Napoli mon amour

Comme j’ai savouré ce roman !
Amoresano pourrait être n’importe quel trentenaire sans emploi à écumer les bars de Naples, mais il a décidé de le faire avec beaucoup de poésie. La nuit, quand il ne boit pas des bières à 1€ avec Russo, son acolyte préféré, il écrit des nouvelles. Il adorerait passer sa vie entière à écrire mais en attendant il loge chez ses parents et passe des entretiens d’embauche décevants.
Un jour, il rencontre une fille qui lui donne un faux prénom mais un vrai numéro. Il dépense ses dernières économies pour lui plaire, et une histoire d’amour commence… mais comment peut-il y croire, lui dont l’existence est ponctuée par l’échec ?
« J’aurais vraiment aimé qu’il neige sur Naples, pour remuer un peu les choses, les voir sous une lumière différente, mais il n’y avait pas de neige et cela m’agaçait. C’était comme une énième beauté qui m’était refusé par des facteurs extérieurs, plus forts que moi. Je me sentais mis à l’écart : stupide et vulgaire particule d’un tout qui ne me considérait pas, qui ne m’écoutait pas, j’étais agacé en particulier par l’idée d’une beauté qui existait et que je ne pouvais pas toucher ; agité, je me consolais comme je pouvais en imaginant la ville immaculée, la blancheur saupoudrée sur les immeubles, sur les voitures, sur la route, et les chiens qui se promèneraient surpris en flairant la neige, les enfants qui courraient, tomberaient, se relèveraient et moi debout, noyé dans le blanc, les vêtements mouillés, les yeux presque fermés à cause de la luminosité.
Je regardais et me réjouissais. Je parvenais aussi imaginer les problèmes, les encombrements que cela provoquerait dans une ville non préparée et déjà chaotique en soi, mais malgré tout j’étais pour la neige. Pour ses vertus apaisantes et enveloppantes. Tout ce blanc sur la culpabilité, jusqu’à l’ensevelir profondément. Ce serait une excuse parfaite, une de plus, pour continuer à ne rien faire. »

Un texte sublime et mélancolique, aux scènes visuelles, aux dialogues très réussis, sur la beauté des choses et l’inaptitude à l’existence. Un roman dont la puissance monte crescendo, saupoudré d’humour doux-amer.
Je vous le recommande…

Magnifica

Je réponds tout de suite à la question qui vous brûle les lèvres : OUI ce roman porte merveilleusement bien son nom. Il semble avoir été touché par la grâce, le divin.

C’est un beau coup de coeur de cette rentrée, l’écriture est riche et subtile, l’histoire dense, jamais plombante, « un livre élégant » comme l’indique parfaitement la 4ème.

Avant Magnifica, cette jeune italienne accomplie, deux générations de femmes, n’ayant pas connu l’amour ou alors si peu.

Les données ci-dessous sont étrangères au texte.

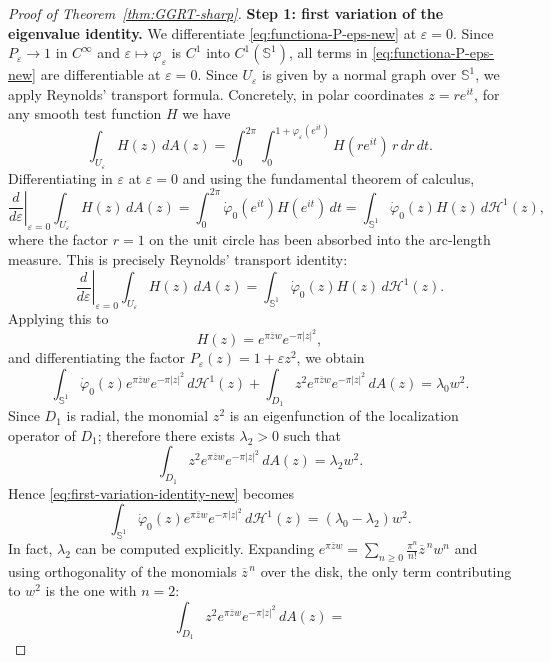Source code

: \documentclass[a4paper,11pt,reqno]{amsart}
\numberwithin{equation}{section}
\theoremstyle{plain} %
\theoremstyle{definition} %
\theoremstyle{remark}
\begin{document}
\begin{proof}[Proof of Theorem~\ref{thm:GGRT-sharp}]
\medskip
\noindent
{\bf Step 1: first variation of the eigenvalue identity.} We differentiate \eqref{eq:functiona-P-eps-new} at $\varepsilon=0$.
Since \(P_\varepsilon\to 1\) in \(C^\infty\) and
\(\varepsilon\mapsto \varphi_\varepsilon\) is \(C^1\) into \(C^1(\mathbb S^1)\),
all terms in \eqref{eq:functiona-P-eps-new} are differentiable at
\(\varepsilon=0\). Since $U_\varepsilon$ is given by a normal graph over
$\mathbb S^1$, we apply Reynolds' transport formula. Concretely, in polar
coordinates \(z=re^{it}\), for any smooth test function \(H\) we have
\[
\int_{U_\varepsilon} H(z)\,dA(z)
=
\int_0^{2\pi}\int_0^{1+\varphi_\varepsilon(e^{it})}
H(re^{it})\,r\,dr\,dt.
\]
Differentiating in \(\varepsilon\) at \(\varepsilon=0\) and using the
fundamental theorem of calculus,
\[
\left.\frac{d}{d\varepsilon}\right|_{\varepsilon=0}
\int_{U_\varepsilon} H(z)\,dA(z)
=
\int_0^{2\pi}\dot\varphi_0(e^{it})H(e^{it})\,dt
=
\int_{\mathbb S^1}\dot\varphi_0(z)H(z)\,d\mathcal H^1(z),
\]
where the factor \(r=1\) on the unit circle has been absorbed into the
arc-length measure. This is precisely Reynolds' transport identity:
\[
\left.\frac{d}{d\varepsilon}\right|_{\varepsilon=0}
\int_{U_\varepsilon} H(z)\,dA(z)
=
\int_{\mathbb S^1} \dot\varphi_0(z)H(z)\,d\mathcal H^1(z).
\]
Applying this to
\[
H(z)=e^{\pi \overline zw}e^{-\pi|z|^2},
\]
and differentiating the factor $P_\varepsilon(z)=1+\varepsilon z^2$, we obtain
\begin{equation}\label{eq:first-variation-identity-new}
\int_{\mathbb S^1}
\dot\varphi_0(z)e^{\pi \overline zw}e^{-\pi|z|^2}\,d\mathcal H^1(z)
+
\int_{D_1} z^2 e^{\pi \overline zw}e^{-\pi|z|^2}\,dA(z)
=
\lambda_0 w^2.
\end{equation}
Since $D_1$ is radial, the monomial $z^2$ is an eigenfunction of the
localization operator of $D_1$; therefore there exists $\lambda_2>0$ such that
\[
\int_{D_1} z^2 e^{\pi \overline zw}e^{-\pi|z|^2}\,dA(z)=\lambda_2 w^2.
\]
Hence \eqref{eq:first-variation-identity-new} becomes
\begin{equation}\label{eq:boundary-identity-new}
\int_{\mathbb S^1}
\dot\varphi_0(z)e^{\pi \overline zw}e^{-\pi|z|^2}\,d\mathcal H^1(z)
=
(\lambda_0-\lambda_2)w^2.
\end{equation}
In fact, \(\lambda_2\) can be computed explicitly. Expanding
\(e^{\pi \overline zw}=\sum_{n\geq 0}\frac{\pi^n}{n!}\overline z^{\,n}w^n\)
and using orthogonality of the monomials \(\overline z^{\,n}\) over the disk,
the only term contributing to \(w^2\) is the one with \(n=2\):
\[
\int_{D_1} z^2 e^{\pi \overline zw}e^{-\pi|z|^2}\,dA(z)
=
\]
\end{proof}
\end{document}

Avant Magnifica, sa mère : Ada Maria, le personnage central du roman. Jeune fille très tôt marquée par le deuil de sa mère, elle ne compte plus les proches qu’elle a enterrés. Autour d’elle, un père absent et son petit frère qui est tout pour elle. Un matin qu’elle se promène dans la forêt, elle croit à une vision. Un homme se trouve là, derrière elle. Cet homme, Benedikt, allemand, est un ancien soldat de la deuxième guerre mondiale, survivant dans sa grotte depuis dix ans. 

Ada Maria et Benedikt prennent le temps de s’apprivoiser. Chaque matin, Ada Maria lui apporte des vivres et quelques effets. Son sommeil devient très agité, sa faim s’estompe, magie de l’amour et de la vie qui lui a offert cet homme reclus et sensible. 

Si vous aimez les romans féminins, les histoires de femmes, le bal incessant des naissances et des morts, et surtout, surtout si vous aimez les histoires d’amour, si vous aimez l’Italie, ses odeurs, ses mets délicats, mais qu’attendez-vous ?

Ce roman est une allégorie de l’espérance, de la vie qui n’en finit pas, de la beauté des choses même dans leur dénuement le plus total, à l’image du père de Magnifica, à qui le souffle du vent suffisait.

« Magnifica aimait les jonquilles blanches, la pluie d’été, les noix dans leur écale ; l’alphabet des Phéniciens qu’elle avait appris à esquisser en classe. Et le bout des doigts de sa mère. »

Le signe astrologique du roman

Balance

Un signe ultra doux, esthète, musical, harmonieux, pour ce roman rempli d’amour, la balance est régi par Vénus ! La balance est un signe ultra-féminin , équilibré, respirant la chaleur des relations humaines, à l’image de la relation qu’entretient Ada Maria avec tous les personnages de ce roman. Elle n’est que tolérance et bienveillance.